= Your instructions =
Take each line of the material that includes "Consequentemente" and copy it.

-- -- --

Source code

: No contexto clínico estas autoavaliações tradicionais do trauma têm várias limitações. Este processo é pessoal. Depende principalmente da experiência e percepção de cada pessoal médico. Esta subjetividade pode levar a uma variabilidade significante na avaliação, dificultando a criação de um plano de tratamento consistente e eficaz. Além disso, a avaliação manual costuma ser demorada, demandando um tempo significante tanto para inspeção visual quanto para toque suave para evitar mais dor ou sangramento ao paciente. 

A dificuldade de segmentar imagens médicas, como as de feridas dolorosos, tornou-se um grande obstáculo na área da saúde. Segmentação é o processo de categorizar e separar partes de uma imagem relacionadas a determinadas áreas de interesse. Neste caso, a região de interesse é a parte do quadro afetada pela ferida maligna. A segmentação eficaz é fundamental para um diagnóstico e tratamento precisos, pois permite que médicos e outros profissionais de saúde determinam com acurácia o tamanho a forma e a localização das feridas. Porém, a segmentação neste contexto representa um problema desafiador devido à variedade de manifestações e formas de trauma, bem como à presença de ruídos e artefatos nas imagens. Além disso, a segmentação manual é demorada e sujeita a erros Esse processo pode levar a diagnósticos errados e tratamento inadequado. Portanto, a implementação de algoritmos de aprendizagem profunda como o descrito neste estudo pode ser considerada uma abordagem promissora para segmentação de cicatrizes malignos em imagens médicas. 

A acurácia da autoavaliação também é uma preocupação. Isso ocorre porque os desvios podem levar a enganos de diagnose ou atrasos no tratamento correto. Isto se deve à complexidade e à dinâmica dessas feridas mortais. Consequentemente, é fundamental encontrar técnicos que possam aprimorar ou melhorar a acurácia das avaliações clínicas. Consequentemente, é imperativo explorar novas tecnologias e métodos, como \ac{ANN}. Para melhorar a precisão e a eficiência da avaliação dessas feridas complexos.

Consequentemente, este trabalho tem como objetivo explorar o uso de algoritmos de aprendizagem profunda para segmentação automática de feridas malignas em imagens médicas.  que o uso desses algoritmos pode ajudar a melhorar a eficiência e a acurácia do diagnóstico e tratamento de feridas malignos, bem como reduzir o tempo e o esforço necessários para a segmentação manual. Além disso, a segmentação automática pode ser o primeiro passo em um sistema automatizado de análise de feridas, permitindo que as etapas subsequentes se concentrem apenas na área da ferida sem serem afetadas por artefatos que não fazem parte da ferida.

-- -- --

= Exercise response =
A acurácia da autoavaliação também é uma preocupação. Isso ocorre porque os desvios podem levar a enganos de diagnose ou atrasos no tratamento correto. Isto se deve à complexidade e à dinâmica dessas feridas mortais. Consequentemente, é fundamental encontrar técnicos que possam aprimorar ou melhorar a acurácia das avaliações clínicas. Consequentemente, é imperativo explorar novas tecnologias e métodos, como \ac{ANN}. Para melhorar a precisão e a eficiência da avaliação dessas feridas complexos.
Consequentemente, este trabalho tem como objetivo explorar o uso de algoritmos de aprendizagem profunda para segmentação automática de feridas malignas em imagens médicas.  que o uso desses algoritmos pode ajudar a melhorar a eficiência e a acurácia do diagnóstico e tratamento de feridas malignos, bem como reduzir o tempo e o esforço necessários para a segmentação manual. Além disso, a segmentação automática pode ser o primeiro passo em um sistema automatizado de análise de feridas, permitindo que as etapas subsequentes se concentrem apenas na área da ferida sem serem afetadas por artefatos que não fazem parte da ferida.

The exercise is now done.